Work required
Copy out all of the data exactly as it appears.

Record extracts
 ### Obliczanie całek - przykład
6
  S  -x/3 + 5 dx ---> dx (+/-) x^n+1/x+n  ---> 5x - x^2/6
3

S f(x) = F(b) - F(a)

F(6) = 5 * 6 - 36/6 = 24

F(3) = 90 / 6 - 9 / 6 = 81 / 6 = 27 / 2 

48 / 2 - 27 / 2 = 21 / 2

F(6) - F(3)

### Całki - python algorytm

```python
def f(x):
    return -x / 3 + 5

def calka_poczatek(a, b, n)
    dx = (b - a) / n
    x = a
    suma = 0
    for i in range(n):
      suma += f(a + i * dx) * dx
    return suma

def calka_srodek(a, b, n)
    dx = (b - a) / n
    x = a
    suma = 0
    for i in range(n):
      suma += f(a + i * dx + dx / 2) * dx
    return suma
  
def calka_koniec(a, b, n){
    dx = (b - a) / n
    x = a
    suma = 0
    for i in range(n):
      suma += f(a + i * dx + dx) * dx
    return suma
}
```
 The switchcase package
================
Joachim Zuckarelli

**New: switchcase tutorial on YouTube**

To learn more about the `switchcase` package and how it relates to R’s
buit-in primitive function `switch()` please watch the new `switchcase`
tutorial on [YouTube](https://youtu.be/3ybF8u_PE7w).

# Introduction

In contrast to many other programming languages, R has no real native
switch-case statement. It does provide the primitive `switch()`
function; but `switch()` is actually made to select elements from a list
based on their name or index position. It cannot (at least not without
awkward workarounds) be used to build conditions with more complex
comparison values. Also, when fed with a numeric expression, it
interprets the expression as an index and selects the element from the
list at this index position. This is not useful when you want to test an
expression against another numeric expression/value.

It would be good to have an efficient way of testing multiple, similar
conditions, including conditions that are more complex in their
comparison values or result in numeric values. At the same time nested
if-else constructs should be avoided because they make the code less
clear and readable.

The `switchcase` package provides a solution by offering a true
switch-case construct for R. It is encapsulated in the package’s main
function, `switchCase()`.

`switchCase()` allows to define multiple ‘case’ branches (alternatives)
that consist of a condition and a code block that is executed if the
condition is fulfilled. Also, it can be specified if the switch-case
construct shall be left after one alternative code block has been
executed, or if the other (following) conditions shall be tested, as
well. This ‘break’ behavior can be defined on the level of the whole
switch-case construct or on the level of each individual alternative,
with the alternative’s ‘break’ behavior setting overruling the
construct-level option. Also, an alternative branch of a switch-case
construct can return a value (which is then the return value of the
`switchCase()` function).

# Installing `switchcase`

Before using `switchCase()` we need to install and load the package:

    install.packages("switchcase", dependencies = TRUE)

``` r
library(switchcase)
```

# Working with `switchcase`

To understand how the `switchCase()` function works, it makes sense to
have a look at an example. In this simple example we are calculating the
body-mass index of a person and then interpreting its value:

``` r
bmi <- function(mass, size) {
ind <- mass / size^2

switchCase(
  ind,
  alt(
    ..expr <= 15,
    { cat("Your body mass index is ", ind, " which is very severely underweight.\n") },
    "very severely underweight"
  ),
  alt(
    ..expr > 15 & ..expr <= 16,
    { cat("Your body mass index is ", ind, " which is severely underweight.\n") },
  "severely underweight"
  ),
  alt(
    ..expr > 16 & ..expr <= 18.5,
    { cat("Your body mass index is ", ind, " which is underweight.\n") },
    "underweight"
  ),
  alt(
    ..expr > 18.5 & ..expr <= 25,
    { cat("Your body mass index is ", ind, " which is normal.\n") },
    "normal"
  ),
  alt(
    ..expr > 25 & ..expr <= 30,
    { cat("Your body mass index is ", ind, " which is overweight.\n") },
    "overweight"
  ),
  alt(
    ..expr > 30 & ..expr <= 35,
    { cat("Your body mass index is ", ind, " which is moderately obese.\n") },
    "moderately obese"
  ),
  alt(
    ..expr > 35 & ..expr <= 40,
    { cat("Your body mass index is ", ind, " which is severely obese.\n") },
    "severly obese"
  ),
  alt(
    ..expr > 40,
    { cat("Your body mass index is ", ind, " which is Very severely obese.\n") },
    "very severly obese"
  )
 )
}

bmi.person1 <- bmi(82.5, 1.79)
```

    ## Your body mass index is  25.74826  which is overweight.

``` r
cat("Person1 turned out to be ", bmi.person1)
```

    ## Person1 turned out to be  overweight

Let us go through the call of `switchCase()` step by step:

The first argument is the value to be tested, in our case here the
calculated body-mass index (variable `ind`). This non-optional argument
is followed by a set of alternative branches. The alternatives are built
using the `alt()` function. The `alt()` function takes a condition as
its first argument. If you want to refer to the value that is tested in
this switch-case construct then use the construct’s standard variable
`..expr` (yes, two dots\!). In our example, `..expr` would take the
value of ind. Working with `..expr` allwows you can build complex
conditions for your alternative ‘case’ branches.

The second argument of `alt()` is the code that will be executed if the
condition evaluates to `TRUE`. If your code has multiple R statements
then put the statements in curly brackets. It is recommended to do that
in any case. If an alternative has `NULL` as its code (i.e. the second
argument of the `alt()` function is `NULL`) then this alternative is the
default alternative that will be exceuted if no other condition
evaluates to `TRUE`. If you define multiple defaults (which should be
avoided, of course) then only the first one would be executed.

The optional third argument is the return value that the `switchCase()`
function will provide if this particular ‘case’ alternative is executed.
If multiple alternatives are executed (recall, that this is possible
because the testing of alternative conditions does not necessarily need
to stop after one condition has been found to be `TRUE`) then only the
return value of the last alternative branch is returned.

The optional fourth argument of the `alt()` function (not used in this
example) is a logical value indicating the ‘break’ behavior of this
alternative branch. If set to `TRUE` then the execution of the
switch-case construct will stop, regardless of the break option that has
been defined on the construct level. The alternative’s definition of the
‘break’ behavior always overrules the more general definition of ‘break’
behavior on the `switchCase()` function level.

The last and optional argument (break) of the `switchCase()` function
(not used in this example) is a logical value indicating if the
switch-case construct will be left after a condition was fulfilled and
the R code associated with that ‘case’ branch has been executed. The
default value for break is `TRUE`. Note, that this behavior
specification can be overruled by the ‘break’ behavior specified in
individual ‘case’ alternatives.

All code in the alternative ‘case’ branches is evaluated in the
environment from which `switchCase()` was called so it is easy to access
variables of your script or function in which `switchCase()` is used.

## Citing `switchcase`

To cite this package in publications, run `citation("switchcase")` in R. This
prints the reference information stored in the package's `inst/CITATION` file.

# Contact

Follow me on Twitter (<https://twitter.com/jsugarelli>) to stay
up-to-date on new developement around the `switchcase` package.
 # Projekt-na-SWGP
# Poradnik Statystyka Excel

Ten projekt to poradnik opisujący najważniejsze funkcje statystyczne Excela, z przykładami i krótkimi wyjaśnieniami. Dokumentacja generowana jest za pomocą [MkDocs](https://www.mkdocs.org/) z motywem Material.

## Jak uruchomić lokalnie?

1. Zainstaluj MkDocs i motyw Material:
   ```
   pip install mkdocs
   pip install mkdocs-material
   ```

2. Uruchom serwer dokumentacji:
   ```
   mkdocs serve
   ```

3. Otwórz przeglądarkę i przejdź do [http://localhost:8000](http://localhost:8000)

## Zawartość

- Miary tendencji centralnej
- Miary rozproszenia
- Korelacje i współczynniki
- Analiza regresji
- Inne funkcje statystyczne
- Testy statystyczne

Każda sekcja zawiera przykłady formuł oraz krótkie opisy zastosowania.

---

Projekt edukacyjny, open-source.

Solved exercise
 ### Obliczanie całek - przykład
6
  S  -x/3 + 5 dx ---> dx (+/-) x^n+1/x+n  ---> 5x - x^2/6
3

S f(x) = F(b) - F(a)

F(6) = 5 * 6 - 36/6 = 24

F(3) = 90 / 6 - 9 / 6 = 81 / 6 = 27 / 2 

48 / 2 - 27 / 2 = 21 / 2

F(6) - F(3)

### Całki - python algorytm

```python
def f(x):
    return -x / 3 + 5

def calka_poczatek(a, b, n)
    dx = (b - a) / n
    x = a
    suma = 0
    for i in range(n):
      suma += f(a + i * dx) * dx
    return suma

def calka_srodek(a, b, n)
    dx = (b - a) / n
    x = a
    suma = 0
    for i in range(n):
      suma += f(a + i * dx + dx / 2) * dx
    return suma
  
def calka_koniec(a, b, n){
    dx = (b - a) / n
    x = a
    suma = 0
    for i in range(n):
      suma += f(a + i * dx + dx) * dx
    return suma
}
```
 The switchcase package
================
Joachim Zuckarelli

**New: switchcase tutorial on YouTube**

To learn more about the `switchcase` package and how it relates to R’s
buit-in primitive function `switch()` please watch the new `switchcase`
tutorial on [YouTube](https://youtu.be/3ybF8u_PE7w).

# Introduction

In contrast to many other programming languages, R has no real native
switch-case statement. It does provide the primitive `switch()`
function; but `switch()` is actually made to select elements from a list
based on their name or index position. It cannot (at least not without
awkward workarounds) be used to build conditions with more complex
comparison values. Also, when fed with a numeric expression, it
interprets the expression as an index and selects the element from the
list at this index position. This is not useful when you want to test an
expression against another numeric expression/value.

It would be good to have an efficient way of testing multiple, similar
conditions, including conditions that are more complex in their
comparison values or result in numeric values. At the same time nested
if-else constructs should be avoided because they make the code less
clear and readable.

The `switchcase` package provides a solution by offering a true
switch-case construct for R. It is encapsulated in the package’s main
function, `switchCase()`.

`switchCase()` allows to define multiple ‘case’ branches (alternatives)
that consist of a condition and a code block that is executed if the
condition is fulfilled. Also, it can be specified if the switch-case
construct shall be left after one alternative code block has been
executed, or if the other (following) conditions shall be tested, as
well. This ‘break’ behavior can be defined on the level of the whole
switch-case construct or on the level of each individual alternative,
with the alternative’s ‘break’ behavior setting overruling the
construct-level option. Also, an alternative branch of a switch-case
construct can return a value (which is then the return value of the
`switchCase()` function).

# Installing `switchcase`

Before using `switchCase()` we need to install and load the package:

    install.packages("switchcase", dependencies = TRUE)

``` r
library(switchcase)
```

# Working with `switchcase`

To understand how the `switchCase()` function works, it makes sense to
have a look at an example. In this simple example we are calculating the
body-mass index of a person and then interpreting its value:

``` r
bmi <- function(mass, size) {
ind <- mass / size^2

switchCase(
  ind,
  alt(
    ..expr <= 15,
    { cat("Your body mass index is ", ind, " which is very severely underweight.\n") },
    "very severely underweight"
  ),
  alt(
    ..expr > 15 & ..expr <= 16,
    { cat("Your body mass index is ", ind, " which is severely underweight.\n") },
  "severely underweight"
  ),
  alt(
    ..expr > 16 & ..expr <= 18.5,
    { cat("Your body mass index is ", ind, " which is underweight.\n") },
    "underweight"
  ),
  alt(
    ..expr > 18.5 & ..expr <= 25,
    { cat("Your body mass index is ", ind, " which is normal.\n") },
    "normal"
  ),
  alt(
    ..expr > 25 & ..expr <= 30,
    { cat("Your body mass index is ", ind, " which is overweight.\n") },
    "overweight"
  ),
  alt(
    ..expr > 30 & ..expr <= 35,
    { cat("Your body mass index is ", ind, " which is moderately obese.\n") },
    "moderately obese"
  ),
  alt(
    ..expr > 35 & ..expr <= 40,
    { cat("Your body mass index is ", ind, " which is severely obese.\n") },
    "severly obese"
  ),
  alt(
    ..expr > 40,
    { cat("Your body mass index is ", ind, " which is Very severely obese.\n") },
    "very severly obese"
  )
 )
}

bmi.person1 <- bmi(82.5, 1.79)
```

    ## Your body mass index is  25.74826  which is overweight.

``` r
cat("Person1 turned out to be ", bmi.person1)
```

    ## Person1 turned out to be  overweight

Let us go through the call of `switchCase()` step by step:

The first argument is the value to be tested, in our case here the
calculated body-mass index (variable `ind`). This non-optional argument
is followed by a set of alternative branches. The alternatives are built
using the `alt()` function. The `alt()` function takes a condition as
its first argument. If you want to refer to the value that is tested in
this switch-case construct then use the construct’s standard variable
`..expr` (yes, two dots\!). In our example, `..expr` would take the
value of ind. Working with `..expr` allwows you can build complex
conditions for your alternative ‘case’ branches.

The second argument of `alt()` is the code that will be executed if the
condition evaluates to `TRUE`. If your code has multiple R statements
then put the statements in curly brackets. It is recommended to do that
in any case. If an alternative has `NULL` as its code (i.e. the second
argument of the `alt()` function is `NULL`) then this alternative is the
default alternative that will be exceuted if no other condition
evaluates to `TRUE`. If you define multiple defaults (which should be
avoided, of course) then only the first one would be executed.

The optional third argument is the return value that the `switchCase()`
function will provide if this particular ‘case’ alternative is executed.
If multiple alternatives are executed (recall, that this is possible
because the testing of alternative conditions does not necessarily need
to stop after one condition has been found to be `TRUE`) then only the
return value of the last alternative branch is returned.

The optional fourth argument of the `alt()` function (not used in this
example) is a logical value indicating the ‘break’ behavior of this
alternative branch. If set to `TRUE` then the execution of the
switch-case construct will stop, regardless of the break option that has
been defined on the construct level. The alternative’s definition of the
‘break’ behavior always overrules the more general definition of ‘break’
behavior on the `switchCase()` function level.

The last and optional argument (break) of the `switchCase()` function
(not used in this example) is a logical value indicating if the
switch-case construct will be left after a condition was fulfilled and
the R code associated with that ‘case’ branch has been executed. The
default value for break is `TRUE`. Note, that this behavior
specification can be overruled by the ‘break’ behavior specified in
individual ‘case’ alternatives.

All code in the alternative ‘case’ branches is evaluated in the
environment from which `switchCase()` was called so it is easy to access
variables of your script or function in which `switchCase()` is used.

## Citing `switchcase`

To cite this package in publications, run `citation("switchcase")` in R. This
prints the reference information stored in the package's `inst/CITATION` file.

# Contact

Follow me on Twitter (<https://twitter.com/jsugarelli>) to stay
up-to-date on new developement around the `switchcase` package.
 # Projekt-na-SWGP
# Poradnik Statystyka Excel

Ten projekt to poradnik opisujący najważniejsze funkcje statystyczne Excela, z przykładami i krótkimi wyjaśnieniami. Dokumentacja generowana jest za pomocą [MkDocs](https://www.mkdocs.org/) z motywem Material.

## Jak uruchomić lokalnie?

1. Zainstaluj MkDocs i motyw Material:
   ```
   pip install mkdocs
   pip install mkdocs-material
   ```

2. Uruchom serwer dokumentacji:
   ```
   mkdocs serve
   ```

3. Otwórz przeglądarkę i przejdź do [http://localhost:8000](http://localhost:8000)

## Zawartość

- Miary tendencji centralnej
- Miary rozproszenia
- Korelacje i współczynniki
- Analiza regresji
- Inne funkcje statystyczne
- Testy statystyczne

Każda sekcja zawiera przykłady formuł oraz krótkie opisy zastosowania.

---

Projekt edukacyjny, open-source.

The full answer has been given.